Après le Président Macky Sall au mois de novembre dernier, c’était au tour de chefs de file des deux organisations patronales les plus significatives du Sénégal de se faire inviter autour de la Table de la Presse hier jeudi 12 mars 2015. En présence de journalistes, Mansour Cama et Baïdy Agne ont dressé un tableau pas trop reluisant de la situation globale du Secteur privé  national, dénonçant un déficit de  patriotisme d’entreprise et ne comprenant pas les options mises en avant par l’Etat.

 

‘’Le Privé national a le sentiment d’avoir été bousculé injustement. Il a le sentiment de n’avoir pas été mis dans les meilleures conditions, parfois de compétition. Parfois, on demande juste d’être traités de la même façon’’. La complainte vient de Mansour Cama de la Confédération nationale des employeurs du Sénégal (CNES). Qui cite le secteur des Assurances. C’est notre pays qui donne les agréments pour les assureurs marocains qui, chez eux, ne donnent plus d’agrément depuis 1984. Cela veut dire qu’ils ont pris le temps de construire leur économie avec leurs ressortissants propres et dans tous leurs secteurs. Et donc quand ils décident d’aller à l’export, ils y vont avec des sociétés fortes’’. Dans cette analyse des problèmes du secteur privé, il est vite rejoint par Baïdy Agne, Président du Conseil national du Patronat (CNP).

‘’On ne peut pas confier tous les secteurs stratégiques à des étrangers sous prétexte qu’on n’a pas les capacités et les moyens’’, regrette-t-il, en soulignant dans la même veine que ‘’ce sont des Sénégalais qui font tourner la Sonatel’’. Selon Baïdy Agne, le fétichisme doit cesser car, ‘’une licence, c’est un papier’’. Il y a des pays, poursuit-il, qui décident que le téléphone, c’est stratégique, on ne le donne pas à un étranger. Pourquoi ce n’est pas possible chez nous ?’’ s’interroge-t-il.

Dans cette situation, il n’y a pas à s’étonner qu’il n’y ait pas de milliardaires sénégalais dans le dernier classement Forbes. ‘’Qu’il y ait des Nigérians dans la liste Forbes des milliardaires, ce n’est pas seulement dû au fait que le Nigeria  fait  200 millions d’habitants, c’est aussi dû aux politiques publiques mises en œuvre. Dangote dont tout le monde parle a bénéficié de toutes les protections de son pays pour constituer la fortune qu’on lui connaît. Quand vous allez au Nigeria, il est évident qu’il n’est pas permis à  des étrangers d’avoir dans certains secteurs stratégiques des participations étrangères au-delà de 50%. C’est partout comme cela.’’.

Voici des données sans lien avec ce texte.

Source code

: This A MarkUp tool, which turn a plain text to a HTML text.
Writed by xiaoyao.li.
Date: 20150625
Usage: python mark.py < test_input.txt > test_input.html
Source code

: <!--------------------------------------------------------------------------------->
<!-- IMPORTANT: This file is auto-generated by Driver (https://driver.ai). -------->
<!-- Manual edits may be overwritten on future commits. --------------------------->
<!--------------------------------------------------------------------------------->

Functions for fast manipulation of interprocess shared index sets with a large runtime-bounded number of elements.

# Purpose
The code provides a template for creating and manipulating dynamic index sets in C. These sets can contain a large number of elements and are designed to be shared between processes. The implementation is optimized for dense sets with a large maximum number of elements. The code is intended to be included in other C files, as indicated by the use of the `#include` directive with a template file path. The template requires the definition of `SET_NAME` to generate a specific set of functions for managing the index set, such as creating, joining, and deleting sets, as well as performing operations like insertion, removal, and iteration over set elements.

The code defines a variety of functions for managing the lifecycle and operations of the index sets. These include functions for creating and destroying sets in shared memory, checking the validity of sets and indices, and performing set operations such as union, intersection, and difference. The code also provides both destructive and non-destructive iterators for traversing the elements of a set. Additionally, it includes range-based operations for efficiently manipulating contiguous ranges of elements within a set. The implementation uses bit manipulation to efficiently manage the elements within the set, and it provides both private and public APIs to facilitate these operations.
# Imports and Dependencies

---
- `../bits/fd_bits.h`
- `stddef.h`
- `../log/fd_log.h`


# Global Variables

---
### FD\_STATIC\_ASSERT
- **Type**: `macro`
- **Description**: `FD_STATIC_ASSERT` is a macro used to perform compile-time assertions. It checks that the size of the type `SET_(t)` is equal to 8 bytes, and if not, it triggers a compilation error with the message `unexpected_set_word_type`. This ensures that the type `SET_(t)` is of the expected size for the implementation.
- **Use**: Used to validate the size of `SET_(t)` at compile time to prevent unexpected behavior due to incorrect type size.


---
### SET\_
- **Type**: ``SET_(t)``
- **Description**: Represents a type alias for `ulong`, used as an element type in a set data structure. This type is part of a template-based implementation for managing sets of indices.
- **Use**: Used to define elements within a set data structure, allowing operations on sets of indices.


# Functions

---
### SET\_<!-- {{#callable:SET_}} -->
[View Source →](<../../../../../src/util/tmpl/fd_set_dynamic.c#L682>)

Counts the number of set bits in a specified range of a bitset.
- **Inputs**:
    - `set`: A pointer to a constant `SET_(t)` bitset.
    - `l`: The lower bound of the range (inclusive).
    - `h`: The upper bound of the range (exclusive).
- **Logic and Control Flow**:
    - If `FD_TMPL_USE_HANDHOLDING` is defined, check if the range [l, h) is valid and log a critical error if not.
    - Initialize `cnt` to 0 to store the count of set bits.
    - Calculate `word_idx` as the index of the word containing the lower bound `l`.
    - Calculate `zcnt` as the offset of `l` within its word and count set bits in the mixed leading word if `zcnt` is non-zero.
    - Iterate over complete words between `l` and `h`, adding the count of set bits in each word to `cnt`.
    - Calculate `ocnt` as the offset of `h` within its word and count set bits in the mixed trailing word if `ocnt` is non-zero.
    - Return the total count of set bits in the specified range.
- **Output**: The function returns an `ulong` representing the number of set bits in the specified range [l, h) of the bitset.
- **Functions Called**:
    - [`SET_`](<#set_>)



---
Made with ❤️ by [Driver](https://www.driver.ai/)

Le secteur privé sénégalais est-il apte à absorber des financements ? Quel est son niveau de crédibilité ? A ces questions, Mansour Cama ne cache pas sa frustration : ‘’Il y a beaucoup de préjugés qui ressortent de ce que nous entendons. J’entends souvent dire : ‘’Ils n’ont pas les  moyens de réaliser.’’ C’est à la limite si on ne reproche pas d’avoir dormi dans nos chambres et de nous réveiller comme cela pour qu’on nous dise : vous êtes des patrons. C’est insolite’’, se défend-il. ‘’Personne ne se soucie de savoir si on a investi, si on a monté des banques et comment on a fait pour monter des sociétés fortes’’. Le patron de la CNES reconnaît du reste qu’il y a ‘’des secteurs où nous sommes organisés et d’autres où nous ne le sommes pas’’, comme c’est le cas dans le domaine des Mines. Le problème, estime-t-il, c’est qu’il est arrivé qu’on trouve des Sénégalais qui sont forts dans un secteur, on les fait sortir pour installer des étrangers. Ensuite, on  demande à ces derniers de donner 20 à 30% aux locaux alors que ce devrait être l’inverse. Sans ‘’jamais dire qu’il fallait fermer la porte  aux  technologies étrangères’’.

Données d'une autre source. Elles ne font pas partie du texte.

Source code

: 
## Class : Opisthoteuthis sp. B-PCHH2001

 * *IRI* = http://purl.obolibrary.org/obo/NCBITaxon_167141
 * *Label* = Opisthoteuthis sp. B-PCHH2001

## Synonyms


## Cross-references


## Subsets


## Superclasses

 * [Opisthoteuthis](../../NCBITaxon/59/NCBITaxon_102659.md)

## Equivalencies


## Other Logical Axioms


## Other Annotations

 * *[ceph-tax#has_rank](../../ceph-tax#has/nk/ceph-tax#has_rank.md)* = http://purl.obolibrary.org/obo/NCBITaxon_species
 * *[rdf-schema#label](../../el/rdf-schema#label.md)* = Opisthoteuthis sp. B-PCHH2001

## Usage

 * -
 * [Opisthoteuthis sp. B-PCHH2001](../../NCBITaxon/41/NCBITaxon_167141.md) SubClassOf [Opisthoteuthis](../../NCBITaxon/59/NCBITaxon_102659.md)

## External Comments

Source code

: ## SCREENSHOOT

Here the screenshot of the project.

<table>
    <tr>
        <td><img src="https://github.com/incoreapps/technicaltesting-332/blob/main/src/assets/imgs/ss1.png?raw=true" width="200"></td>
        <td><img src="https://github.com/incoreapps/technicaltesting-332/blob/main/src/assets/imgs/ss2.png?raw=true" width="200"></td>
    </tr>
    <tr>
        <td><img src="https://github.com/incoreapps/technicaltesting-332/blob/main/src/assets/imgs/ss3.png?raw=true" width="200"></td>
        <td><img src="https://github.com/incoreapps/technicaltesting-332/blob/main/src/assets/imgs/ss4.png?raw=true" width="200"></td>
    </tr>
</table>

Cama prend l’exemple du Maroc pour indiquer que le Sénégal doit toujours être attentif à ses intérêts : ‘’Quand vous vous retrouvez avec des gens qui prennent des positions fortes dans un secteur déterminé, jusqu’à contrôler près de 50% , cela peut être dangereux.’’ Or, poursuit-il, ‘’les Marocains n’ont pas une monnaie convertible’’. La conséquence est que ‘’nous devenons la pompe à devises’’. Aussi n’est-il ‘’pas étonnant qu’après la Banque, ils attaquent l’Assurance, deux secteurs de l’épargne’’. Après cela, construire des maisons ou des tours devient un jeu d’enfant.

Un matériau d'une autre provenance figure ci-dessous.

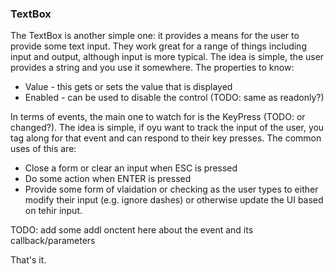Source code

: ### TextBox

The TextBox is another simple one: it provides a means for the user to provide some text input. They work great for a range of things including input and output, although input is more typical. The idea is simple, the user provides a string and you use it somewhere. The properties to know:

- Value - this gets or sets the value that is displayed
- Enabled - can be used to disable the control (TODO: same as readonly?)

In terms of events, the main one to watch for is the KeyPress (TODO: or changed?). The idea is simple, if oyu want to track the input of the user, you tag along for that event and can respond to their key presses. The common uses of this are:

- Close a form or clear an input when ESC is pressed
- Do some action when ENTER is pressed
- Provide some form of vlaidation or checking as the user types to either modify their input (e.g. ignore dashes) or otherwise update the UI based on tehir input.

TODO: add some addl onctent here about the event and its callback/parameters

That's it.

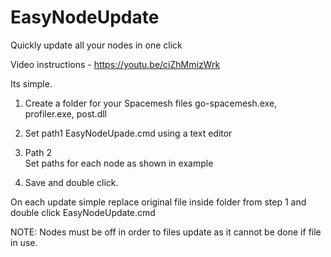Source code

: # EasyNodeUpdate
Quickly update all your nodes in one click

Video instructions - https://youtu.be/ciZhMmizWrk

Its simple.
1. Create a folder for your Spacemesh files
go-spacemesh.exe, profiler.exe, post.dll

2. Set path1 EasyNodeUpade.cmd using a text editor

3. Path 2<br>
Set paths for each node as shown in example

4. Save and double click.

On each update simple replace original file inside folder from step 1 and double click EasyNodeUpdate.cmd

NOTE:
Nodes must be off in order to files update as it cannot be done if file in use.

Mansour Cama trouve une autre raison de faire plus confiance au secteur privé national. Il révèle que ‘’le résultat d’études crédibles faites dans tous les pays dits émergents montre que le secteur privé étranger ne contribue en moyenne qu’entre 30 et 40% des investissements (…). Cela veut dire que ce sont les nationaux, qu’ils soient visibles ou pas, qui prennent en charge les 60% qui restent’’, renseigne-t-il à la suite de Baïdy Agne pour qui ‘’c’est une affaire de volonté politique’’…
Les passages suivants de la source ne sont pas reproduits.